1904–1926 The club was founded on 21 April 1904 as
Club Sportivo Olimpia by Antonio Marchich, Aristodemo Susmel, Agesilao Satti, Carlo Colussi, the brothers Romeo and Alessandro Mitrovich during the time Rijeka was part of the Austro-Hungarian Empire as a Corpus Separatum of the Hungarian Crown. The club was originally founded as a tennis-lawn, football, swimming, cycling and athletics club. The first official activities of the football section recorded by contemporary chronicles happened on 25 November 1906, with historians still investigating the football activities in the previous 2,5 years. For lack of better data, this date is currently officially taken as the beginning of HNK Rijeka as a football club. The oldest line-up known from Rijeka's pioneer years was: Duimovic, Smoivar, Penka, Brosnich, R. Mittrovich, Lenardon, Satti, Novodnik, A. Mittrovich, Paulovatz, Cittovich (captain). Initially, the club played its matches on the main Scoglietto square, in front of the local
Honved HQ, but moved to Kantrida stadium during the following decade (and the stadium changed its name to Campo Sportivo Olympia).

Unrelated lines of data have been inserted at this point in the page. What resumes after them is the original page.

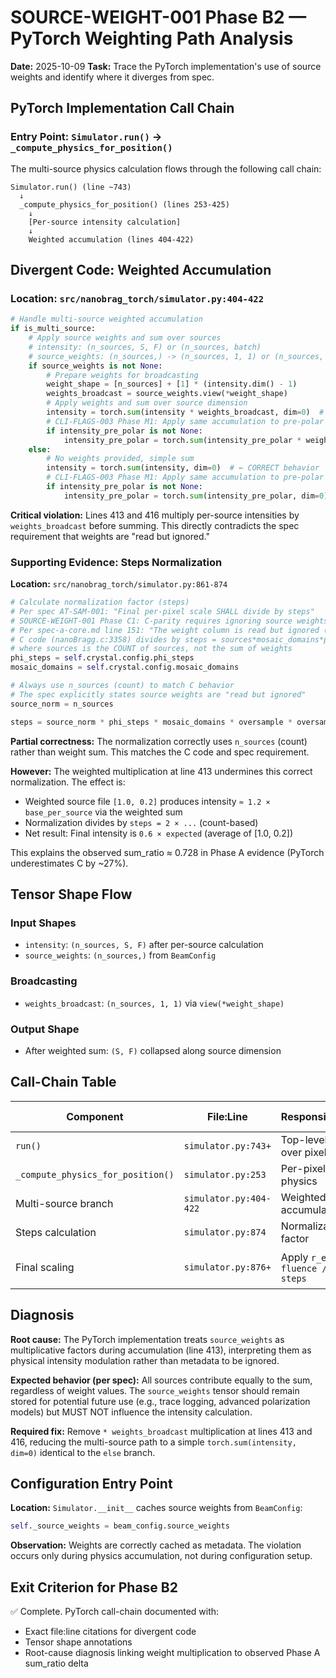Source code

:# SOURCE-WEIGHT-001 Phase B2 — PyTorch Weighting Path Analysis

**Date:** 2025-10-09
**Task:** Trace the PyTorch implementation's use of source weights and identify where it diverges from spec.

## PyTorch Implementation Call Chain

### Entry Point: `Simulator.run()` → `_compute_physics_for_position()`

The multi-source physics calculation flows through the following call chain:

```
Simulator.run() (line ~743)
  ↓
  _compute_physics_for_position() (lines 253-425)
    ↓
    [Per-source intensity calculation]
    ↓
    Weighted accumulation (lines 404-422)
```

## Divergent Code: Weighted Accumulation

### Location: `src/nanobrag_torch/simulator.py:404-422`

```python
# Handle multi-source weighted accumulation
if is_multi_source:
    # Apply source weights and sum over sources
    # intensity: (n_sources, S, F) or (n_sources, batch)
    # source_weights: (n_sources,) -> (n_sources, 1, 1) or (n_sources, 1)
    if source_weights is not None:
        # Prepare weights for broadcasting
        weight_shape = [n_sources] + [1] * (intensity.dim() - 1)
        weights_broadcast = source_weights.view(*weight_shape)
        # Apply weights and sum over source dimension
        intensity = torch.sum(intensity * weights_broadcast, dim=0)  # ← VIOLATES SPEC
        # CLI-FLAGS-003 Phase M1: Apply same accumulation to pre-polar intensity
        if intensity_pre_polar is not None:
            intensity_pre_polar = torch.sum(intensity_pre_polar * weights_broadcast, dim=0)  # ← VIOLATES SPEC
    else:
        # No weights provided, simple sum
        intensity = torch.sum(intensity, dim=0)  # ← CORRECT behavior
        # CLI-FLAGS-003 Phase M1: Apply same accumulation to pre-polar intensity
        if intensity_pre_polar is not None:
            intensity_pre_polar = torch.sum(intensity_pre_polar, dim=0)  # ← CORRECT behavior
```

**Critical violation:** Lines 413 and 416 multiply per-source intensities by `weights_broadcast` before summing. This directly contradicts the spec requirement that weights are "read but ignored."

### Supporting Evidence: Steps Normalization

**Location:** `src/nanobrag_torch/simulator.py:861-874`

```python
# Calculate normalization factor (steps)
# Per spec AT-SAM-001: "Final per-pixel scale SHALL divide by steps"
# SOURCE-WEIGHT-001 Phase C1: C-parity requires ignoring source weights
# Per spec-a-core.md line 151: "The weight column is read but ignored (equal weighting results)"
# C code (nanoBragg.c:3358) divides by steps = sources*mosaic_domains*phisteps*oversample^2
# where sources is the COUNT of sources, not the sum of weights
phi_steps = self.crystal.config.phi_steps
mosaic_domains = self.crystal.config.mosaic_domains

# Always use n_sources (count) to match C behavior
# The spec explicitly states source weights are "read but ignored"
source_norm = n_sources

steps = source_norm * phi_steps * mosaic_domains * oversample * oversample  # Include sources and oversample^2
```

**Partial correctness:** The normalization correctly uses `n_sources` (count) rather than weight sum. This matches the C code and spec requirement.

**However:** The weighted multiplication at line 413 undermines this correct normalization. The effect is:
- Weighted source file `[1.0, 0.2]` produces intensity `≈ 1.2 × base_per_source` via the weighted sum
- Normalization divides by `steps = 2 × ...` (count-based)
- Net result: Final intensity is `0.6 × expected` (average of [1.0, 0.2])

This explains the observed sum_ratio ≈ 0.728 in Phase A evidence (PyTorch underestimates C by ~27%).

## Tensor Shape Flow

### Input Shapes
- `intensity`: `(n_sources, S, F)` after per-source calculation
- `source_weights`: `(n_sources,)` from `BeamConfig`

### Broadcasting
- `weights_broadcast`: `(n_sources, 1, 1)` via `view(*weight_shape)`

### Output Shape
- After weighted sum: `(S, F)` collapsed along source dimension

## Call-Chain Table

| Component | File:Line | Responsibility | Spec Compliance |
|-----------|-----------|----------------|-----------------|
| `run()` | `simulator.py:743+` | Top-level loop over pixels | ✅ |
| `_compute_physics_for_position()` | `simulator.py:253` | Per-pixel physics | Partial |
| Multi-source branch | `simulator.py:404-422` | Weighted accumulation | ❌ Violates spec |
| Steps calculation | `simulator.py:874` | Normalization factor | ✅ Uses count |
| Final scaling | `simulator.py:876+` | Apply `r_e^2 · fluence / steps` | ✅ (given correct intensity) |

## Diagnosis

**Root cause:** The PyTorch implementation treats `source_weights` as multiplicative factors during accumulation (line 413), interpreting them as physical intensity modulation rather than metadata to be ignored.

**Expected behavior (per spec):** All sources contribute equally to the sum, regardless of weight values. The `source_weights` tensor should remain stored for potential future use (e.g., trace logging, advanced polarization models) but MUST NOT influence the intensity calculation.

**Required fix:** Remove `* weights_broadcast` multiplication at lines 413 and 416, reducing the multi-source path to a simple `torch.sum(intensity, dim=0)` identical to the `else` branch.

## Configuration Entry Point

**Location:** `Simulator.__init__` caches source weights from `BeamConfig`:

```python
self._source_weights = beam_config.source_weights
```

**Observation:** Weights are correctly cached as metadata. The violation occurs only during physics accumulation, not during configuration setup.

## Exit Criterion for Phase B2

✅ Complete. PyTorch call-chain documented with:
- Exact file:line citations for divergent code
- Tensor shape annotations
- Root-cause diagnosis linking weight multiplication to observed Phase A sum_ratio delta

Initially, Olimpia played in black and white garments, but in the 1910s, the club also used a fully white kit. During the following years, Olimpia will be joined by several other local football clubs from the city of Rijeka and will continue the legacy of
Fiumei Atletikai Club as the main city club, when Atletico discontinued its football section in the course of the 1910s. Among the many clubs being founded in town during these years, a side, in particular, will soon rise as fierce arch-rival to Olimpia:
Doria (later renamed into
CS Gloria) arose from the proletarian classes and the humble old town dwellers of the industry-rich port town on the Adriatic. While
Olimpia was associated with the wealthier classes, mostly players from working-class families performed for
Gloria; therefore, the club found most of its sympathisers among the poorer part of the population. Olimpia was renamed to
Olympia on 9 January 1918 during a meeting of its board and the new president became the Fiuman writer Antonio de Schlemmer, possibly as an anti-irredentist move. During these years, it achieved its first major local and international successes: it became the champion of the
Free State of Fiume championship in 1921, and it won several Julian March and North-Eastern Italian championships in the following years, soon becoming the strongest side in the Alpe-Adria region.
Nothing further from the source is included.